Saved entries:

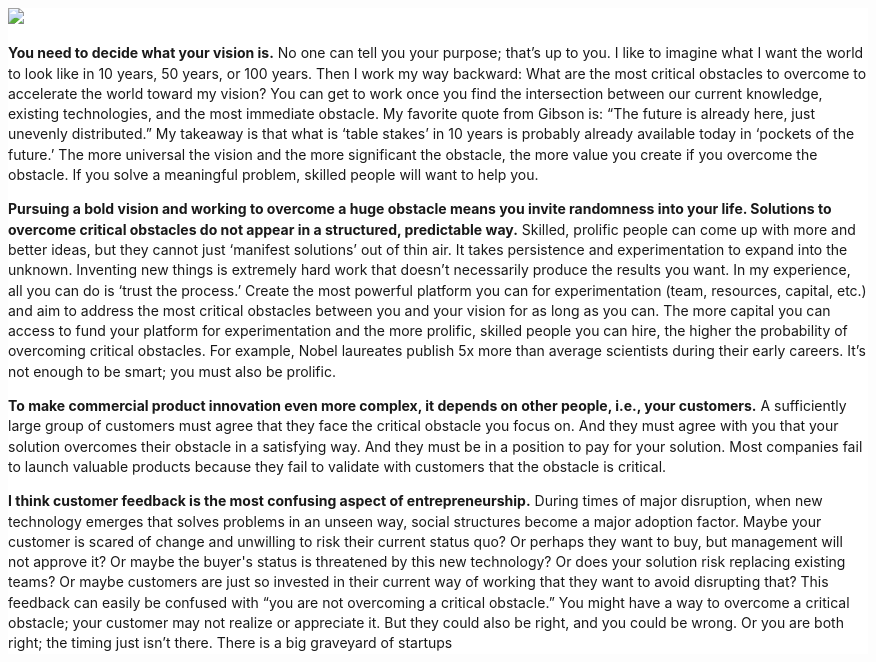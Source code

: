 ![](https://images.squarespace-cdn.com/content/v1/5c2b12dae17ba3d4ccb3bdfd/1422f83a-e5a1-4548-9cb3-fc30c608b6b2/Screenshot+2024-03-27+at+08.22.57.png)

**You need to decide what your vision is.** No one can tell you your purpose; that’s up to you. I like to imagine what I
want the world to look like in 10 years, 50 years, or 100 years. Then I work my way backward: What are the most critical
obstacles to overcome to accelerate the world toward my vision? You can get to work once you find the intersection
between our current knowledge, existing technologies, and the most immediate obstacle. My favorite quote from Gibson is:
“The future is already here, just unevenly distributed.” My takeaway is that what is ‘table stakes’ in 10 years is
probably already available today in ‘pockets of the future.’ The more universal the vision and the more significant the
obstacle, the more value you create if you overcome the obstacle. If you solve a meaningful problem, skilled people will
want to help you.

**Pursuing a bold vision and working to overcome a huge obstacle means you invite randomness into your life. Solutions
to overcome critical obstacles do not appear in a structured, predictable way.** Skilled, prolific people can come up
with more and better ideas, but they cannot just ‘manifest solutions’ out of thin air. It takes persistence and
experimentation to expand into the unknown. Inventing new things is extremely hard work that doesn’t necessarily produce
the results you want. In my experience, all you can do is ‘trust the process.’ Create the most powerful platform you can
for experimentation (team, resources, capital, etc.) and aim to address the most critical obstacles between you and your
vision for as long as you can. The more capital you can access to fund your platform for experimentation and the more
prolific, skilled people you can hire, the higher the probability of overcoming critical obstacles. For example, Nobel
laureates publish 5x more than average scientists during their early careers. It’s not enough to be smart; you must also
be prolific.

**To make commercial product innovation even more complex, it depends on other people, i.e., your customers.** A
sufficiently large group of customers must agree that they face the critical obstacle you focus on. And they must agree
with you that your solution overcomes their obstacle in a satisfying way. And they must be in a position to pay for your
solution. Most companies fail to launch valuable products because they fail to validate with customers that the obstacle
is critical.

**I think customer feedback is the most confusing aspect of entrepreneurship.** During times of major disruption, when
new technology emerges that solves problems in an unseen way, social structures become a major adoption factor. Maybe
your customer is scared of change and unwilling to risk their current status quo? Or perhaps they want to buy, but
management will not approve it? Or maybe the buyer's status is threatened by this new technology? Or does your solution
risk replacing existing teams? Or maybe customers are just so invested in their current way of working that they want to
avoid disrupting that? This feedback can easily be confused with “you are not overcoming a critical obstacle.” You might
have a way to overcome a critical obstacle; your customer may not realize or appreciate it. But they could also be
right, and you could be wrong. Or you are both right; the timing just isn’t there. There is a big graveyard of startups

TASK
Of all the entries above, repeat only the lines from the line that has "want the world" to the line that has "want to help you.", both lines included, exactly.

ANSWER TO THIS EXERCISE
want the world to look like in 10 years, 50 years, or 100 years. Then I work my way backward: What are the most critical
obstacles to overcome to accelerate the world toward my vision? You can get to work once you find the intersection
between our current knowledge, existing technologies, and the most immediate obstacle. My favorite quote from Gibson is:
“The future is already here, just unevenly distributed.” My takeaway is that what is ‘table stakes’ in 10 years is
probably already available today in ‘pockets of the future.’ The more universal the vision and the more significant the
obstacle, the more value you create if you overcome the obstacle. If you solve a meaningful problem, skilled people will
want to help you.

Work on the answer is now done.